I always will remember,
'Twas a year ago November,
I went out to hunt some deer
On a mornin' bright and clear.
I went and shot the maximum the game laws would allow,
Two game wardens, seven hunters, and a cow.

Anyway, this flap about whether the guy Cheney shot was to blame or not obscures discussion of the truly culpable party. I mean, who gave that man a gun in the first place?

The Washington Post has more.

Washington snowed in

Washington today is getting its biggest snowstorm in three years:

A major snow storm pounded the Washington region overnight and this morning, dumping 20 inches of heavy wet snow in some locations and 8 or 9 inches elsewhere, causing power outages for nearly 200,000 consumers and disrupting travel by road, air and Metrorail.

And in a later story:

The snow swept in lazily yesterday afternoon and was expected to depart by midday today, giving residents ample time to dig out before the start of the workweek. Airlines canceled scores of flights. But schools and most workplaces were already closed, and it was too soon for most to make decisions for tomorrow.
As of 10 p.m. yesterday, reports to the National Weather Service ranged from four inches in Fairfax City to two inches at Camp Springs and less than an inch at Reagan National Airport. Most main roads glistened with moisture, but some were slush-streaked; medians were white.

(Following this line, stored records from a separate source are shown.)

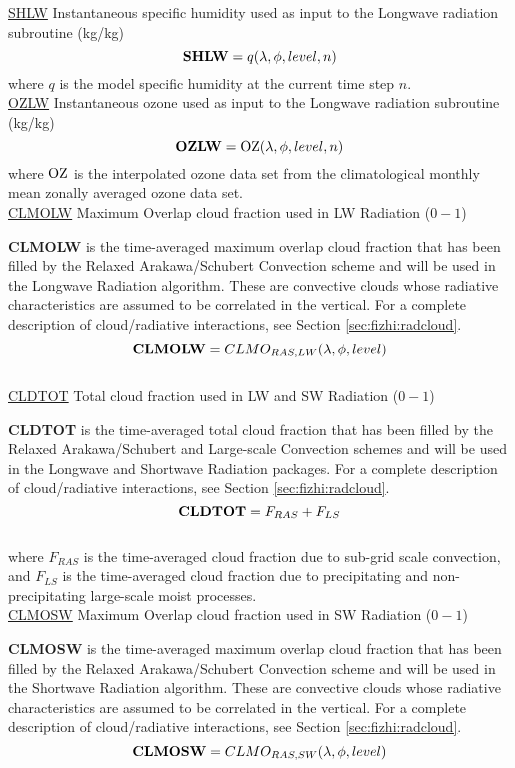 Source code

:  
\noindent
{ \underline {SHLW} Instantaneous specific humidity used as input to
 the Longwave radiation subroutine (kg/kg)}
\[
{\bf SHLW}  = q(\lambda , \phi , level , n)
\]
\noindent
where $q$ is the model specific humidity at the current time step $n$.
\\
 
 
\noindent
{ \underline {OZLW} Instantaneous ozone used as input to
 the Longwave radiation subroutine (kg/kg)}
\[
{\bf OZLW}  = {\rm OZ}(\lambda , \phi , level , n)
\]
\noindent
where $\rm OZ$ is the interpolated ozone data set from the climatological monthly
mean zonally averaged ozone data set.
\\
 

\noindent
{ \underline {CLMOLW} Maximum Overlap cloud fraction used in LW Radiation ($0-1$) }

\noindent
{\bf CLMOLW} is the time-averaged maximum overlap cloud fraction that has been filled by the Relaxed
Arakawa/Schubert Convection scheme and will be used in the Longwave Radiation algorithm.  These are
convective clouds whose radiative characteristics are assumed to be correlated in the vertical.
For a complete description of cloud/radiative interactions, see Section \ref{sec:fizhi:radcloud}.
\[
{\bf CLMOLW} = CLMO_{RAS,LW}(\lambda, \phi,  level )
\]
\\
 

{ \underline {CLDTOT} Total cloud fraction used in LW and SW Radiation ($0-1$) }

{\bf CLDTOT} is the time-averaged total cloud fraction that has been filled by the Relaxed
Arakawa/Schubert and Large-scale Convection schemes and will be used in the Longwave and Shortwave
Radiation packages.
For a complete description of cloud/radiative interactions, see Section \ref{sec:fizhi:radcloud}.
\[
{\bf CLDTOT} = F_{RAS} + F_{LS}
\]
\\
where $F_{RAS}$ is the time-averaged cloud fraction due to sub-grid scale convection, and $F_{LS}$ is the
time-averaged cloud fraction due to precipitating and non-precipitating large-scale moist processes.
\\


\noindent
{ \underline {CLMOSW} Maximum Overlap cloud fraction used in SW Radiation ($0-1$) }

\noindent
{\bf CLMOSW} is the time-averaged maximum overlap cloud fraction that has been filled by the Relaxed
Arakawa/Schubert Convection scheme and will be used in the Shortwave Radiation algorithm.  These are
convective clouds whose radiative characteristics are assumed to be correlated in the vertical.
For a complete description of cloud/radiative interactions, see Section \ref{sec:fizhi:radcloud}.
\[
{\bf CLMOSW} = CLMO_{RAS,SW}(\lambda, \phi,  level )
\]
\\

I was actually in Washington for the 2003 storm. Not intentionally; I was on my way back to a client in Richmond, Va., from a party in New York and got stranded in DC for two days. This is partially because, at the time, the Commonwealth of Virginia (area: 110,771 km², 42,769 mi²) had almost exactly the same number of snowplows as the city of Chicago (area: 1,214 km², 469 mi²). And in 2003, Virginia got hit with 13 snowstorms to Chicago's two. This may prompt a longer entry on tax policy and the division of private and public responsibilities for snow removal, but not right now.